I hope @andrayverysame didn’t give up his migration to foss :stuck_out_tongue:

Hope so. The steps you list sound complicated though. :stuck_out_tongue:

Remarks
1. Could you please share your pp3, xcf and xmp?
2. By tutorial, I am guessing the autumn one. Note that her tutorials try to be scene-referred. Therefore, doing these steps in 2-GIMP (e.g., after DR compression) defeat this objective.

Agreed. Every time I end my edits I get that impression…

Here they go:
1- _DSF0498.RAF.pp3 (10.5 KB)
2 - Gimp’s xcf is huge (1.4 GB!). Uploading to filenet.bin. When it finishes I put the url here (but it’s nothing more than the steps outlined by Elle on her tutorial, a bit simplified on the Lightness Group)
EDIT: the file is here: https://filebin.net/10vg3nighjreg383
3 - _DSF0498-1.tif.xmp (10.7 KB)

Correct, this one

Why?

Once a workflow is no longer scene-referred, there is no point in doing scene-referred editing.

@afre Just to check my understanding of it.
When you say it’s no longer scene-referred you mean that by doing any kind of tone mapping edit I change the original information about color and light that is inside the raw file, right?

I am not well-versed in scene-referred. And, if you read some of the threads, it is kind of a controversial subject.

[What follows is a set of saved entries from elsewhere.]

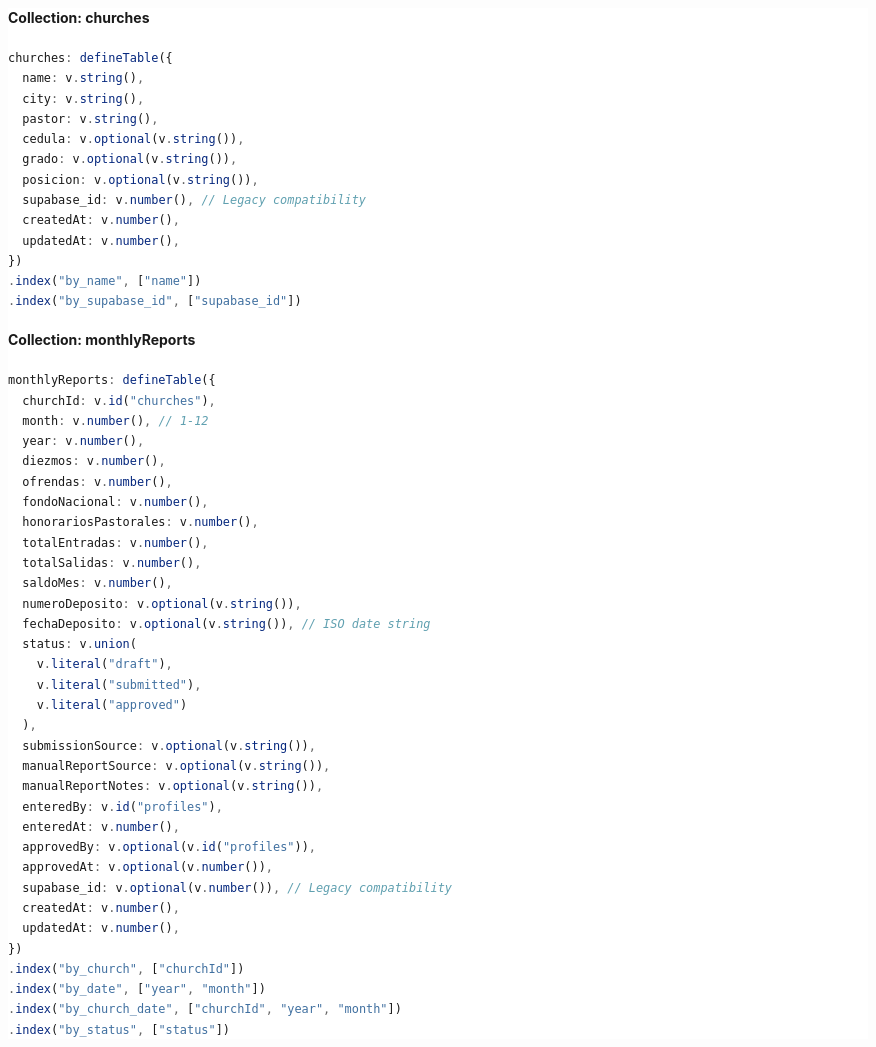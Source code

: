 #### Collection: churches

```typescript
churches: defineTable({
  name: v.string(),
  city: v.string(),
  pastor: v.string(),
  cedula: v.optional(v.string()),
  grado: v.optional(v.string()),
  posicion: v.optional(v.string()),
  supabase_id: v.number(), // Legacy compatibility
  createdAt: v.number(),
  updatedAt: v.number(),
})
.index("by_name", ["name"])
.index("by_supabase_id", ["supabase_id"])
```

#### Collection: monthlyReports

```typescript
monthlyReports: defineTable({
  churchId: v.id("churches"),
  month: v.number(), // 1-12
  year: v.number(),
  diezmos: v.number(),
  ofrendas: v.number(),
  fondoNacional: v.number(),
  honorariosPastorales: v.number(),
  totalEntradas: v.number(),
  totalSalidas: v.number(),
  saldoMes: v.number(),
  numeroDeposito: v.optional(v.string()),
  fechaDeposito: v.optional(v.string()), // ISO date string
  status: v.union(
    v.literal("draft"),
    v.literal("submitted"),
    v.literal("approved")
  ),
  submissionSource: v.optional(v.string()),
  manualReportSource: v.optional(v.string()),
  manualReportNotes: v.optional(v.string()),
  enteredBy: v.id("profiles"),
  enteredAt: v.number(),
  approvedBy: v.optional(v.id("profiles")),
  approvedAt: v.optional(v.number()),
  supabase_id: v.optional(v.number()), // Legacy compatibility
  createdAt: v.number(),
  updatedAt: v.number(),
})
.index("by_church", ["churchId"])
.index("by_date", ["year", "month"])
.index("by_church_date", ["churchId", "year", "month"])
.index("by_status", ["status"])
```
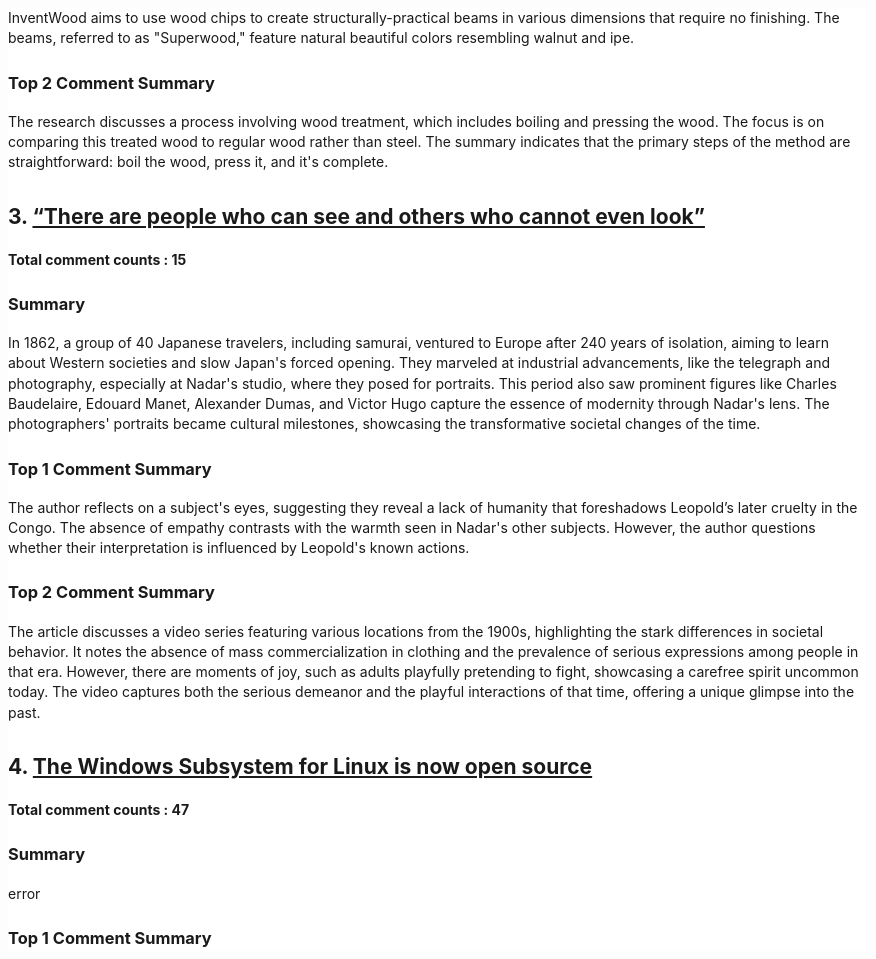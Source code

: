  InventWood aims to use wood chips to create structurally-practical beams in various dimensions that require no finishing. The beams, referred to as "Superwood," feature natural beautiful colors resembling walnut and ipe.

### Top 2 Comment Summary

 The research discusses a process involving wood treatment, which includes boiling and pressing the wood. The focus is on comparing this treated wood to regular wood rather than steel. The summary indicates that the primary steps of the method are straightforward: boil the wood, press it, and it's complete.

## 3. [“There are people who can see and others who cannot even look”](https://news.ycombinator.com/item?id=44025439)

**Total comment counts : 15**

### Summary

 In 1862, a group of 40 Japanese travelers, including samurai, ventured to Europe after 240 years of isolation, aiming to learn about Western societies and slow Japan's forced opening. They marveled at industrial advancements, like the telegraph and photography, especially at Nadar's studio, where they posed for portraits. This period also saw prominent figures like Charles Baudelaire, Edouard Manet, Alexander Dumas, and Victor Hugo capture the essence of modernity through Nadar's lens. The photographers' portraits became cultural milestones, showcasing the transformative societal changes of the time.

### Top 1 Comment Summary

 The author reflects on a subject's eyes, suggesting they reveal a lack of humanity that foreshadows Leopold’s later cruelty in the Congo. The absence of empathy contrasts with the warmth seen in Nadar's other subjects. However, the author questions whether their interpretation is influenced by Leopold's known actions.

### Top 2 Comment Summary

 The article discusses a video series featuring various locations from the 1900s, highlighting the stark differences in societal behavior. It notes the absence of mass commercialization in clothing and the prevalence of serious expressions among people in that era. However, there are moments of joy, such as adults playfully pretending to fight, showcasing a carefree spirit uncommon today. The video captures both the serious demeanor and the playful interactions of that time, offering a unique glimpse into the past.

## 4. [The Windows Subsystem for Linux is now open source](https://news.ycombinator.com/item?id=44031385)

**Total comment counts : 47**

### Summary

 error

### Top 1 Comment Summary
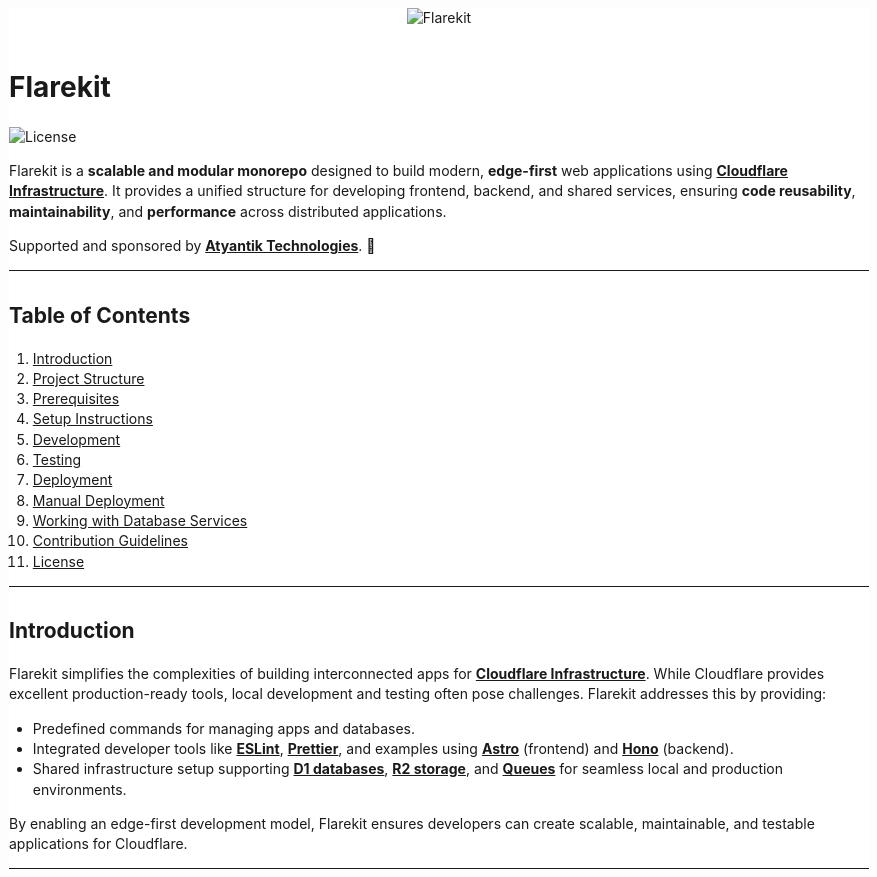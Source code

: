 <p align="center">
  <img src="https://cdn.atyantik.com/flarekit-logo-480p.webp" alt="Flarekit" width="200">
</p>

# Flarekit

![License](https://img.shields.io/github/license/Atyantik/flarekit)

Flarekit is a **scalable and modular monorepo** designed to build modern, **edge-first** web applications using **[Cloudflare Infrastructure](https://developers.cloudflare.com/)**. It provides a unified structure for developing frontend, backend, and shared services, ensuring **code reusability**, **maintainability**, and **performance** across distributed applications.

Supported and sponsored by **[Atyantik Technologies](https://atyantik.com)**. 🚀

---

## Table of Contents

1. [Introduction](#introduction)
2. [Project Structure](#project-structure)
3. [Prerequisites](#prerequisites)
4. [Setup Instructions](#setup-instructions)
5. [Development](#development)
6. [Testing](#testing)
7. [Deployment](#deployment)
8. [Manual Deployment](#manual-deployment)
9. [Working with Database Services](#working-with-database-services)
10. [Contribution Guidelines](#contribution-guidelines)
11. [License](#license)

---

## Introduction

Flarekit simplifies the complexities of building interconnected apps for **[Cloudflare Infrastructure](https://developers.cloudflare.com/)**. While Cloudflare provides excellent production-ready tools, local development and testing often pose challenges. Flarekit addresses this by providing:

- Predefined commands for managing apps and databases.
- Integrated developer tools like **[ESLint](https://eslint.org/)**, **[Prettier](https://prettier.io/)**, and examples using **[Astro](https://astro.build/)** (frontend) and **[Hono](https://hono.dev/)** (backend).
- Shared infrastructure setup supporting **[D1 databases](https://developers.cloudflare.com/d1/)**, **[R2 storage](https://developers.cloudflare.com/r2/)**, and **[Queues](https://developers.cloudflare.com/queues/)** for seamless local and production environments.

By enabling an edge-first development model, Flarekit ensures developers can create scalable, maintainable, and testable applications for Cloudflare.

---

It is not about changing things per se because you do that when you calibrate and profile the colours and interpolate the raw pattern, etc. Scene-referred, if I understand correctly, is being as accurate to the scene as possible. In scientific papers, it is referred to as ground-truth. Scene-referred differs from display- or print-referred, etc. Once you do things like compressing the dynamic range, it is no longer scene-referred because the only reason you are doing that is to appease apps that cannot handle HDR or the so-called unbounded values.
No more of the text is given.